By Allen Cone  |  Updated Nov. 29, 2016 at 10:26 PM
share with facebook
share with twitter
1 of 2
| License Photo

NEW YORK, Nov. 29 (UPI) -- President-elect Donald Trump on Tuesday suggested loss of citizens or a year in jail for someone who burns the American flag.

Trump made the proposal in an early morning tweet Tuesday.

"Nobody should be allowed to burn the American flag - if they do, there must be consequences - perhaps loss of citizenship or year in jail!" Trump wrote in a tweet posted at 6:55 a.m.

Burning the American flag was ruled to be protected speech under the First Amendment.

In 1989, the U.S. Supreme Court invalidated prohibitions on desecrating the American flag enforced in 48 of the 50 states. In a Texas case, Justice William Brennan wrote for a five-justice majority that defendant Gregory Lee Johnson's act of flag burning was protected speech under the First Amendment to the United States Constitution. Johnson, then a member of the Revolutionary Communist Youth Brigade, had participated in a political demonstration during the 1984 Republican National Convention in Dallas. Justice Anthony Kennedy, the only member of the current court., concurred with the majority.

Congress, in reaction to the Supreme Court decision, amended a law, known as the Flag Protection Act, that banned flag burning to the District of Columbia. But the Supreme Court in 1990 struck down the law, again ruling that preserving the flag as a symbol does not outweigh the individual's First Amendment right to disparage that symbol through expressive conduct.

Justice Anton Scalia, who was in the majority in both cases, said in 2015, "If it were up to me, I would put in jail every sandal-wearing, scruffy-bearded weirdo who burns the American flag. "But I am not king."

Several times, a constitutional amendment that would allow the government to ban flag desecration has been proposed but never passed. The last time was in 2006 when it fell one vote short 66-34 in the Senate.

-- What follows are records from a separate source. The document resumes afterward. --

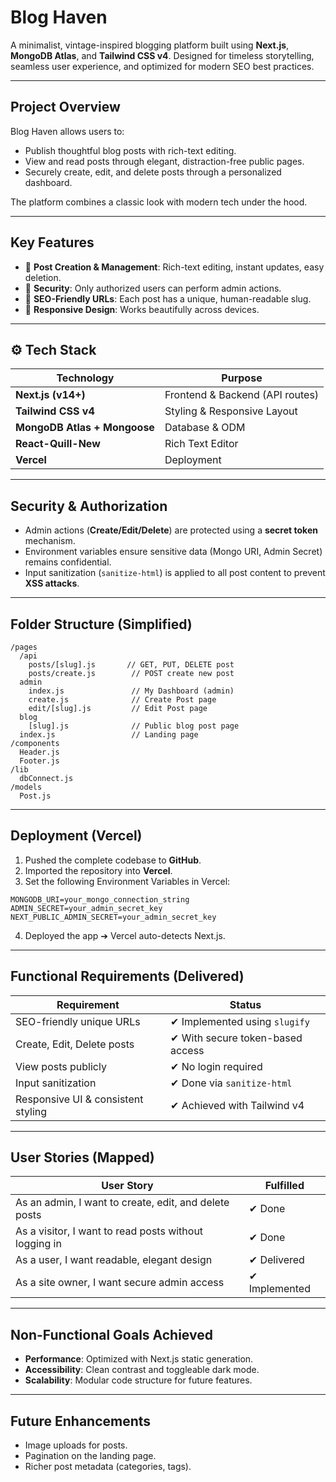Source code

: # Blog Haven

A minimalist, vintage-inspired blogging platform built using **Next.js**, **MongoDB Atlas**, and **Tailwind CSS v4**. Designed for timeless storytelling, seamless user experience, and optimized for modern SEO best practices.

---

## Project Overview

Blog Haven allows users to:

* Publish thoughtful blog posts with rich-text editing.
* View and read posts through elegant, distraction-free public pages.
* Securely create, edit, and delete posts through a personalized dashboard.

The platform combines a classic look with modern tech under the hood.

---

## Key Features

* 📝 **Post Creation & Management**: Rich-text editing, instant updates, easy deletion.
* 🔐 **Security**: Only authorized users can perform admin actions.
* 🔗 **SEO-Friendly URLs**: Each post has a unique, human-readable slug.
* 📱 **Responsive Design**: Works beautifully across devices.

---

## ⚙️ Tech Stack

| Technology                   | Purpose                         |
| ---------------------------- | ------------------------------- |
| **Next.js (v14+)**           | Frontend & Backend (API routes) |
| **Tailwind CSS v4**          | Styling & Responsive Layout     |
| **MongoDB Atlas + Mongoose** | Database & ODM                  |
| **React-Quill-New**          | Rich Text Editor                |
| **Vercel**                   | Deployment                      |

---

## Security & Authorization

* Admin actions (**Create/Edit/Delete**) are protected using a **secret token** mechanism.
* Environment variables ensure sensitive data (Mongo URI, Admin Secret) remains confidential.
* Input sanitization (`sanitize-html`) is applied to all post content to prevent **XSS attacks**.

---

## Folder Structure (Simplified)

```
/pages
  /api
    posts/[slug].js       // GET, PUT, DELETE post
    posts/create.js        // POST create new post
  admin
    index.js               // My Dashboard (admin)
    create.js              // Create Post page
    edit/[slug].js         // Edit Post page
  blog
    [slug].js              // Public blog post page
  index.js                 // Landing page
/components
  Header.js
  Footer.js
/lib
  dbConnect.js
/models
  Post.js
```

---

## Deployment (Vercel)

1. Pushed the complete codebase to **GitHub**.
2. Imported the repository into **Vercel**.
3. Set the following Environment Variables in Vercel:

```
MONGODB_URI=your_mongo_connection_string
ADMIN_SECRET=your_admin_secret_key
NEXT_PUBLIC_ADMIN_SECRET=your_admin_secret_key
```

4. Deployed the app ➔ Vercel auto-detects Next.js.

---

## Functional Requirements (Delivered)

| Requirement                        | Status                           |
| ---------------------------------- | -------------------------------- |
| SEO-friendly unique URLs           | ✔ Implemented using `slugify`    |
| Create, Edit, Delete posts         | ✔ With secure token-based access |
| View posts publicly                | ✔ No login required              |
| Input sanitization                 | ✔ Done via `sanitize-html`       |
| Responsive UI & consistent styling | ✔ Achieved with Tailwind v4      |

---

## User Stories (Mapped)

| User Story                                            | Fulfilled     |
| ----------------------------------------------------- | ------------- |
| As an admin, I want to create, edit, and delete posts | ✔ Done        |
| As a visitor, I want to read posts without logging in | ✔ Done        |
| As a user, I want readable, elegant design            | ✔ Delivered   |
| As a site owner, I want secure admin access           | ✔ Implemented |

---

## Non-Functional Goals Achieved

* **Performance**: Optimized with Next.js static generation.
* **Accessibility**: Clean contrast and toggleable dark mode.
* **Scalability**: Modular code structure for future features.

---

## Future Enhancements

* Image uploads for posts.
* Pagination on the landing page.
* Richer post metadata (categories, tags).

The bill had passed the House. Constitutional amendments also require three-fourths of the states legislatures to ratify it.

In 1958, the Supreme Court rejected stripping U.S. citizenship on the grounds that it violates Eighth Amendment protections against "cruel and unusual punishment."

On CNN's New Day, Trump transition spokesman Jason Miller did not respond to questions about the constitutional protections of flag burning.

"Flag burning should be illegal," Miller said repeatedly.

Last week, Hampshire College in Massachusetts announced it would stop flying all flags on campus after an American flag was burned following Trump's win. Protesters later demanded the return of the U.S. flag to the campus.

"We hope this will enable us to instead focus our efforts on addressing racist, misogynistic, Islamophobic, anti-immigrant, anti-Semitic and anti-LGBTQ rhetoric and behaviors," Hampshire's president, Jonathan Lash, said in a statement on Nov. 22.